Bright brown eyes looked up at Clark, "Random tip?" Her voice 
sounded doubtful, superior in judgment. She still thought Clark had 
no idea what he was doing.

"No- that guy? Joseph Gate? I got an interview with him. Lex set it 
up. I think he might have just said Lois Lane-- you're more well 
known." It was rushed through the bustle of putting on a jacket. 

A look of disgust ran through Lois' features. Even her hair seemed 
to deflate a little. Turning back to her work, she scoffed, "Luthor? 
Why don't you just jump in front of a bullet? Actually, that's 
probably what he's having you do." 

Lois never let the hate go, in fact, it may have been building 
throughout the past months. She even seemed to be hating Clark more, 
for whatever reason. 

"He's not that bad-" He attempted to say, but Lois was having none 
of it. Even if they had known each other since their early teen 
years-- Lois and Chloe were cousins, and Chloe thought it would be 
wonderful to have her two favorite people meet so they could all be 
friends and have their own newspaper—Clark would never understand 
Lois, or Chloe come to think of it. 

"You can go alone." Final. He has been dismissed, and off he went 
alone. 

He might as well not have gone at all, because Gate did not show up. 
However, on the table where they were supposed to meet he left a 
note: 

"Snlz = Rob" 

----

"I'm just confused what Snealz has to do with any of this. He's been 
our source for years. I wish I could talk to Chloe but I have been 
out of sorts with her lately."

Lois looked at the paper, analyzing it- looking at the shorthand, 
seeing something, anything, that would help her. 

"Maybe it doesn't mean anything. How do we know Snlz is Snealz? 
Maybe Luthor put it there to keep us off track." She dropped the 
paper back into Clark's hand, "I suggest trashing it."

Clark looked at her, really seeing how much this story had 
transformed her. Transformed everyone really. He had set aside a 
long burning hate that had stuck with him for several years, Chloe 
had become more reasonable her works, sticking to less dangerous 
stories, and Lois had let a hate divide itself between her work and 
rational. He could not say the change was for the better. 

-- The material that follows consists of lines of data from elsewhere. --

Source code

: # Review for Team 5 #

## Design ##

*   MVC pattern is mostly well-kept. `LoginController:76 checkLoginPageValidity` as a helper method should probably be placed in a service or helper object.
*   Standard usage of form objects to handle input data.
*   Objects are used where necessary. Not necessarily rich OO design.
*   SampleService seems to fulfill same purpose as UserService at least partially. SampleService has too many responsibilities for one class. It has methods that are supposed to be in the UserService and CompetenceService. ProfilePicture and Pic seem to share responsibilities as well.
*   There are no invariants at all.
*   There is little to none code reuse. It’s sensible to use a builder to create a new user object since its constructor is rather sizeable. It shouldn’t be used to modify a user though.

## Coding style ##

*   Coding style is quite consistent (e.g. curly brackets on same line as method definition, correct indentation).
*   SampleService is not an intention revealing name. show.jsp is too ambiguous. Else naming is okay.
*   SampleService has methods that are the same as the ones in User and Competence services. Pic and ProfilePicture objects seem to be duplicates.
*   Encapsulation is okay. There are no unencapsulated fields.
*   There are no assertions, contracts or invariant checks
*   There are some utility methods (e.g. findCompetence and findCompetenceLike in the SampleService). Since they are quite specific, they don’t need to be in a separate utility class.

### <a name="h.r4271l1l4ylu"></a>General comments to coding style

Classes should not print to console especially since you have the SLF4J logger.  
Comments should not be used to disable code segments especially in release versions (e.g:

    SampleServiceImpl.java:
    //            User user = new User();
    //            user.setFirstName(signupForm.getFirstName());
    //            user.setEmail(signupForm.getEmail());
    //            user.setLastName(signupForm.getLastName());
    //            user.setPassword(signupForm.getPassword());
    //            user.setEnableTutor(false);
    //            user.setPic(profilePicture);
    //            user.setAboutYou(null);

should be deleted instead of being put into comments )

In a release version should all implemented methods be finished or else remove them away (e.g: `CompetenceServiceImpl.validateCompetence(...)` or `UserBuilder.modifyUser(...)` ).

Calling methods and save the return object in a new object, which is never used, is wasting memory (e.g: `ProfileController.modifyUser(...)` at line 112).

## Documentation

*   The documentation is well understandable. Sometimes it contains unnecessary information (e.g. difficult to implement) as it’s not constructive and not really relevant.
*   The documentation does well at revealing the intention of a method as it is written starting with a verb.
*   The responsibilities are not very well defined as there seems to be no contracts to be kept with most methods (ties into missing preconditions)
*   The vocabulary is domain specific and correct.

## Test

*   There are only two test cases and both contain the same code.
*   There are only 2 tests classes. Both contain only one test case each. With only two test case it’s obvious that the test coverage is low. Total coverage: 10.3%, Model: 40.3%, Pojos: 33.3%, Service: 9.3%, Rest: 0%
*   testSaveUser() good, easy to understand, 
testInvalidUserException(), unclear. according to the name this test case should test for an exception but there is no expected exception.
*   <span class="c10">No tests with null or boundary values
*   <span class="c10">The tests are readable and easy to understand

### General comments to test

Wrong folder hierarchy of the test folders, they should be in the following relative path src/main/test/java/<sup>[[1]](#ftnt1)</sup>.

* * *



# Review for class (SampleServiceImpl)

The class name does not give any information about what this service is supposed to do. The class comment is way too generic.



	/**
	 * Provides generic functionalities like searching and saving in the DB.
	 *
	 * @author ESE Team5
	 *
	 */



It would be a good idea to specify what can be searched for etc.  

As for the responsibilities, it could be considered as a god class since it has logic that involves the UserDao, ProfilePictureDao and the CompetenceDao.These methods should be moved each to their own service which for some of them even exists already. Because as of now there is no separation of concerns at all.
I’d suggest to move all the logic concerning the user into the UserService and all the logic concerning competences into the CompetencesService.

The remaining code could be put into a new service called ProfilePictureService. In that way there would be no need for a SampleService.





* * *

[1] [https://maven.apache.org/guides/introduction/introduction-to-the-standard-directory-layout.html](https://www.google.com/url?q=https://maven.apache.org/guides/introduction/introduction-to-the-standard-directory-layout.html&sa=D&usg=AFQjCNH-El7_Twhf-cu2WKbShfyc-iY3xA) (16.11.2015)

He tried again, talking aloud, helping his mind absorb the 
information, trying to look for a different side to this puzzle 
piece, "Maybe I have it all wrong. Maybe it means Snealz robbed his 
place? For what? Insurance? He was in debt, but then how would Gate 
know this? Maybe it was part of a conspiracy? LuthorCorp was looking 
into buildings in that area, paid people to rob the areas-- getting 
rid of the business, allowing him to buy the land up. Why that land? 
Property is expensive, maybe to lower it down a bit?" 

Lois looked up again, sighing and coming back to sit on Clark's 
desk, "Clark? Does any of that make sense to you?"

" We have seven robberies. All pertaining to that area. No traces, 
one kidnapping. It's weird."

She had found some leads, which would tie Luthor to the robberies, 
but she still needed to meet up with a few more sources. So, maybe 
Lois should fill Clark in on her information? But the slight lull of 
the Pulitzer tugged at her heart. She could bare to lose some 
brownie points with Clark if it meant she got her story. Partners 
were only partners when they needed to be. No, she decided to keep 
the puppy reporter on the one subject that pestered him the 
most, "That kidnapping is weird. Chloe's been completely mum on it, 
it's rather frustrating. Has she mentioned it to you?"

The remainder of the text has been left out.